YWHAZ loss is associated with endometrial dysfunction in proliferative-phase endometriosis

Endometriosis is an estrogen-dependent inflammatory disorder frequently associated with infertility and characterized by progesterone resistance and impaired endometrial receptivity. While ectopic lesions define the disease, accumulating evidence indicates that molecular abnormalities within the eutopic endometrium substantially contribute to infertility. In this study, we performed transcriptomic analysis of proliferative-phase eutopic endometrium from women with and without endometriosis and identified 44 dysregulated genes, including 13 upregulated and 31 downregulated genes, in women with endometriosis compared with controls. Among the significantly altered genes, YWHAZ (14-3-3 zeta) emerged as a prominently downregulated gene. Reduced YWHAZ expression was further validated at the protein level in both epithelial and stromal compartments of the endometrium from women with endometriosis. To investigate its physiological regulation, we examined YWHAZ expression during early pregnancy in mice and observed a dynamic, stage-specific pattern during the peri-implantation period, with strong expression at gestational days 3.5 and 4.5 and robust expression at the primary decidual zone at gestational day 5.5. Notably, YWHAZ expression was nearly abolished in uteri from progesterone receptor knockout and uterine signal transducer and activator of transcription 3 conditional knockout (Pgrcre/+Stat3f/f) mice, indicating that YWHAZ is dependent on intact progesterone receptor and STAT3 signaling.
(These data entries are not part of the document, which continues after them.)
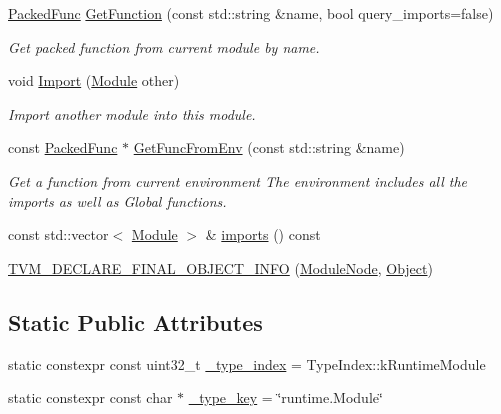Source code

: \begin{DoxyCompactItemize}
\hyperlink{classtvm_1_1runtime_1_1PackedFunc}{Packed\+Func} \hyperlink{classtvm_1_1runtime_1_1ModuleNode_abd6d000714e0ed2b3b2f435ea5bd9a43}{Get\+Function} (const std\+::string \&name, bool query\+\_\+imports=false)
\begin{DoxyCompactList}\small\item\em Get packed function from current module by name. \end{DoxyCompactList}\item 
void \hyperlink{classtvm_1_1runtime_1_1ModuleNode_a79b98521b484d1c672b7ce2ae2aed2b5}{Import} (\hyperlink{classtvm_1_1runtime_1_1Module}{Module} other)
\begin{DoxyCompactList}\small\item\em Import another module into this module. \end{DoxyCompactList}\item 
const \hyperlink{classtvm_1_1runtime_1_1PackedFunc}{Packed\+Func} $\ast$ \hyperlink{classtvm_1_1runtime_1_1ModuleNode_aa2820340181ff4a9eaa149f89ac706ec}{Get\+Func\+From\+Env} (const std\+::string \&name)
\begin{DoxyCompactList}\small\item\em Get a function from current environment The environment includes all the imports as well as Global functions. \end{DoxyCompactList}\item 
const std\+::vector$<$ \hyperlink{classtvm_1_1runtime_1_1Module}{Module} $>$ \& \hyperlink{classtvm_1_1runtime_1_1ModuleNode_abb10abf603900cbd0bfd51eeb44eb949}{imports} () const 
\item 
\hyperlink{classtvm_1_1runtime_1_1ModuleNode_ac44750d06e11a275b10072b982ef4b13}{T\+V\+M\+\_\+\+D\+E\+C\+L\+A\+R\+E\+\_\+\+F\+I\+N\+A\+L\+\_\+\+O\+B\+J\+E\+C\+T\+\_\+\+I\+N\+FO} (\hyperlink{classtvm_1_1runtime_1_1ModuleNode}{Module\+Node}, \hyperlink{classtvm_1_1runtime_1_1Object}{Object})
\end{DoxyCompactItemize}
\subsection*{Static Public Attributes}
\begin{DoxyCompactItemize}
\item 
static constexpr const uint32\+\_\+t \hyperlink{classtvm_1_1runtime_1_1ModuleNode_a56e23ef9427bd055c4868135cc1f38bd}{\+\_\+type\+\_\+index} = Type\+Index\+::k\+Runtime\+Module
\item 
static constexpr const char $\ast$ \hyperlink{classtvm_1_1runtime_1_1ModuleNode_a9346e3758203ca87d500e65de0445e01}{\+\_\+type\+\_\+key} = \char`\"{}runtime.\+Module\char`\"{}
\end{DoxyCompactItemize}
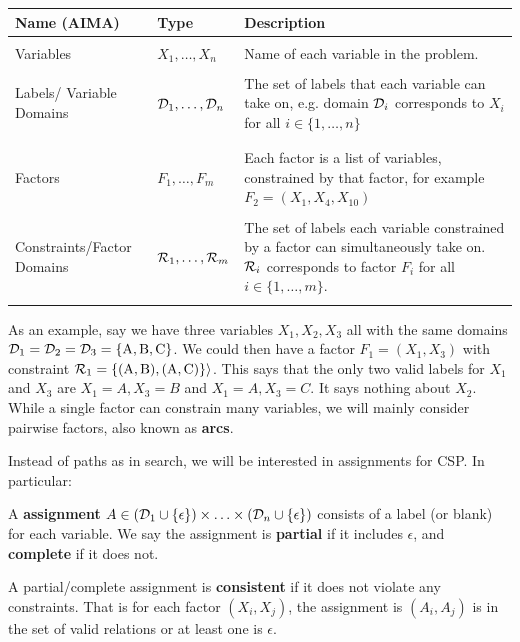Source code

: \documentclass[11pt]{article}
\begin{document}
 \air
\begin{center}
\begin{tabularx}{\linewidth}{llX}
  \toprule
  Name (AIMA) & Type & Description \\
  \midrule
\\
 Variables & $X_1, \ldots, X_n$ &  Name of each variable in the problem.\\\\
 Labels/ Variable Domains & $\mathcal{D}_1, \ldots, \mathcal{D}_n$&   The set of labels that each variable can take on, e.g. domain $\mathcal{D}_i$  corresponds to $X_i$ for all $i \in \{1, \ldots, n\} $\\\\
 \midrule\\
 Factors & $F_1, \ldots,F_m$ & Each factor is a list of variables, constrained by that factor, for example $F_2 = ( X_1, X_4, X_{10})$  \\\\
 Constraints/Factor Domains &  $\mathcal{R}_1, \ldots, \mathcal{R}_m$ & The set of labels each variable constrained by a factor can simultaneously take on. $\mathcal{R}_i$ corresponds to factor $F_i$ for all $i \in \{1, \ldots, m\} $.     \\\\
 \bottomrule
\end{tabularx}
\end{center}


As an example, say we have three variables $X_1, X_2, X_3$ all with
the same domains $\mathcal{D}_1 = \mathcal{D}_2 = \mathcal{D}_3 = \{\mathrm{A, B, C}\}$. We
could then have a factor $F_1 = (X_1, X_3)$ with constraint $\mathcal{R}_1 =
\{(\mathrm{A, B}), \mathrm{(A, C})\} \rangle $. This says that the
only two valid labels for $X_1$ and $X_3$ are $X_1 = A, X_3 = B$ and
$X_1 = A, X_3=C$. It says nothing about $X_2$.  While a single factor
can constrain many variables, we will mainly consider
pairwise factors, also known as \textbf{arcs}.

Instead of paths as in search, we will be interested in assignments for CSP. In particular:  

\begin{defn}
A \textbf{assignment} $A \in (\mathcal{D}_1 \cup \{\epsilon\}) \times \ldots \times (\mathcal{D}_n \cup \{\epsilon\})$ consists of a label (or blank) for each variable. We say the assignment is \textbf{partial} if it includes $\epsilon$, and \textbf{complete} if it does not. 
\end{defn}


\begin{defn}
  A partial/complete assignment is \textbf{consistent} if it
  does not violate any constraints. That is for each factor $(X_i, X_j)$,
  the assignment is $(A_i, A_j)$ is in the set of valid relations or
  at least one is $\epsilon$.
\end{defn}
\end{document}
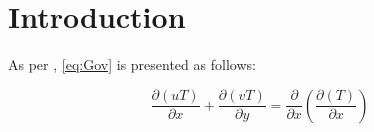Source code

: 
\chapter{Introduction}

As per \citep{assign}, \ref{eq:Gov} is presented as follows:

\begin{equation}
	\label{eq:Gov}	
	\frac{\partial(uT)}{\partial x}+\frac{\partial(vT)}{\partial y}= \frac{\partial}{\partial x} \left( \frac{\partial(T)}{\partial x} \right)
	
\end{equation}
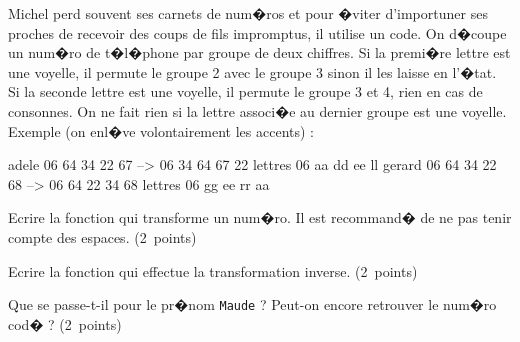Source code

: \exosubject{}
\begin{xexercice}\label{td_note_label6_2016}%


\exequest Michel perd souvent ses carnets de num�ros et pour �viter d'importuner ses proches de recevoir des coups de fils impromptus, il utilise un code. On d�coupe un num�ro de t�l�phone par groupe de deux chiffres. Si la premi�re lettre est une voyelle, il permute le groupe 2 avec le groupe 3 sinon il les laisse en l'�tat. Si la seconde lettre est une voyelle, il permute le groupe 3 et 4, rien en cas de consonnes. On ne fait rien si la lettre associ�e au dernier groupe est une voyelle. Exemple (on enl�ve volontairement les accents) :

\begin{verbatimx}
adele   06 64 34 22 67 --> 06 34 64 67 22  lettres 06 aa dd ee ll  
gerard  06 64 34 22 68 --> 06 64 22 34 68  lettres 06 gg ee rr aa
\end{verbatimx}

Ecrire la fonction qui transforme un num�ro. Il est recommand� de ne pas tenir compte des espaces. (2~points)

\exequest Ecrire la fonction qui effectue la transformation inverse. (2~points)


\exequest Que se passe-t-il pour le pr�nom \texttt{Maude} ? Peut-on encore retrouver le num�ro cod� ? (2~points)


\end{xexercice}








%
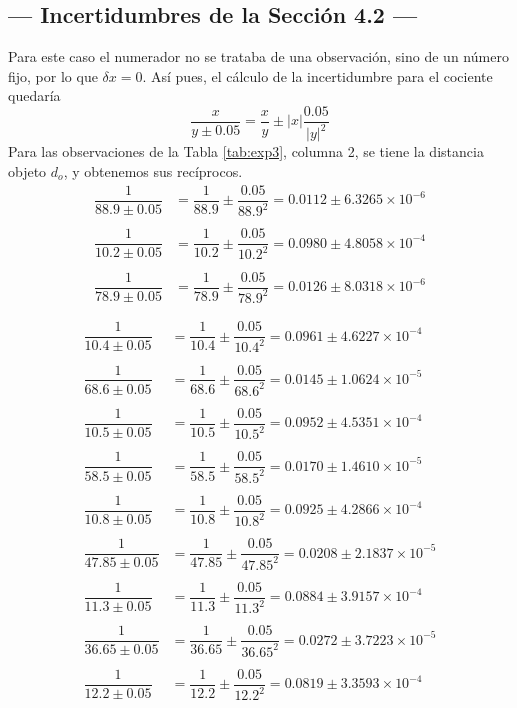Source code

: \documentclass[10pt,a4paper]{article}
\begin{document}
\subsection{--- Incertidumbres de la Sección 4.2 ---} %
Para este caso el numerador no se trataba de una observación, sino de un número fijo, por lo que $\delta x=0$. Así pues, el cálculo de la incertidumbre para el cociente quedaría
\label{sub:incert_part_2}
\[
	\dfrac{x}{y\pm0.05}=\dfrac{x}{y}\pm|x|\dfrac{0.05}{|y|^2}
\]
	Para las observaciones de la Tabla \ref{tab:exp3}, columna 2, se tiene la distancia objeto $d_o$, y obtenemos sus recíprocos.
	\begin{align*}
		\dfrac{1}{88.9\pm 0.05}&=\dfrac{1}{88.9}\pm\dfrac{0.05}{88.9^2}=0.0112\pm6.3265\times10^{-6}\\\\
		\dfrac{1}{10.2\pm 0.05}&=\dfrac{1}{10.2}\pm\dfrac{0.05}{10.2^2}=0.0980\pm4.8058\times10^{-4}\\\\
		\dfrac{1}{78.9\pm 0.05}&=\dfrac{1}{78.9}\pm\dfrac{0.05}{78.9^2}=0.0126\pm8.0318\times10^{-6}\\\\
	\end{align*}
	\begin{align*}
		\dfrac{1}{10.4\pm 0.05}&=\dfrac{1}{10.4}\pm\dfrac{0.05}{10.4^2}=0.0961\pm4.6227\times10^{-4}\\\\
		\dfrac{1}{68.6\pm 0.05}&=\dfrac{1}{68.6}\pm\dfrac{0.05}{68.6^2}=0.0145\pm1.0624\times10^{-5}\\\\
		\dfrac{1}{10.5\pm 0.05}&=\dfrac{1}{10.5}\pm\dfrac{0.05}{10.5^2}=0.0952\pm4.5351\times10^{-4}\\\\
		\dfrac{1}{58.5\pm 0.05}&=\dfrac{1}{58.5}\pm\dfrac{0.05}{58.5^2}=0.0170\pm1.4610\times10^{-5}\\\\
		\dfrac{1}{10.8\pm 0.05}&=\dfrac{1}{10.8}\pm\dfrac{0.05}{10.8^2}=0.0925\pm4.2866\times10^{-4}\\\\
		\dfrac{1}{47.85\pm 0.05}&=\dfrac{1}{47.85}\pm\dfrac{0.05}{47.85^2}=0.0208\pm2.1837\times10^{-5}\\\\
		\dfrac{1}{11.3\pm 0.05}&=\dfrac{1}{11.3}\pm\dfrac{0.05}{11.3^2}=0.0884\pm3.9157\times10^{-4}\\\\
		\dfrac{1}{36.65\pm 0.05}&=\dfrac{1}{36.65}\pm\dfrac{0.05}{36.65^2}=0.0272\pm3.7223\times10^{-5}\\\\
		\dfrac{1}{12.2\pm 0.05}&=\dfrac{1}{12.2}\pm\dfrac{0.05}{12.2^2}=0.0819\pm3.3593\times10^{-4}
	\end{align*}
\end{document}
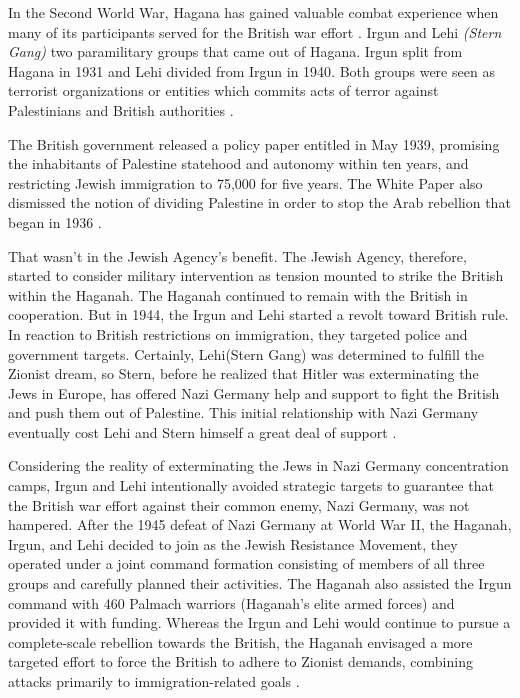 In the Second World War, Hagana has gained valuable combat experience when many of its participants served for the British war effort \citep{Pappe2006}. Irgun and Lehi \textit{(Stern Gang)} two paramilitary groups that came out of Hagana. Irgun split from Hagana in 1931 and Lehi divided from Irgun in 1940\citep{Shlaim2014}. Both groups were seen as terrorist organizations or entities which commits acts of terror against Palestinians and British authorities \citep{Bell1976}.   


The British government released a policy paper entitled  in May 1939, promising the inhabitants of Palestine statehood and autonomy within ten years, and restricting Jewish immigration to 75,000 for five years. The White Paper also dismissed the notion of dividing Palestine in order to stop the Arab rebellion that began in 1936 \citep{Morris2004, Fenby2018}.

That wasn't in the Jewish Agency's benefit. The Jewish Agency, therefore, started to consider military intervention as tension mounted to strike the British within the Haganah. The Haganah continued to remain with the British in cooperation. But in 1944, the Irgun and Lehi started a revolt toward British rule. In reaction to British restrictions on immigration, they targeted police and government targets.
Certainly, Lehi(Stern Gang) was determined to fulfill the Zionist dream, so Stern, before he realized that Hitler was exterminating the Jews in Europe, has offered Nazi Germany help and support to fight the British and push them out of Palestine. This initial relationship with Nazi Germany eventually cost Lehi and Stern himself a great deal of support \citep{Shlaim2014, Heller1995, Grob-Fitzgibbon2011}. 

Considering the reality of exterminating the Jews in Nazi Germany concentration camps, Irgun and Lehi intentionally avoided strategic targets to guarantee that the British war effort against their common enemy, Nazi Germany, was not hampered. After the 1945 defeat of Nazi Germany at World War II, the Haganah, Irgun, and Lehi decided to join as the Jewish Resistance Movement, they operated under a joint command formation consisting of members of all three groups and carefully planned their activities. The Haganah also assisted the Irgun command with 460 Palmach warriors (Haganah's elite armed forces) and provided it with funding. Whereas the Irgun and Lehi would continue to pursue a complete-scale rebellion towards the British, the Haganah envisaged a more targeted effort to force the British to adhere to Zionist demands, combining attacks primarily to immigration-related goals \citep{Bell1976, Shlaim2014}.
Together, these findings identify YWHAZ as a hormonally and transcriptionally regulated endometrial factor that is disrupted in endometriosis and tightly linked to implantation and decidual progression. This study highlights YWHAZ as a potential molecular node connecting progesterone resistance and STAT3 dysregulation to defective endometrial function and infertility in endometriosis.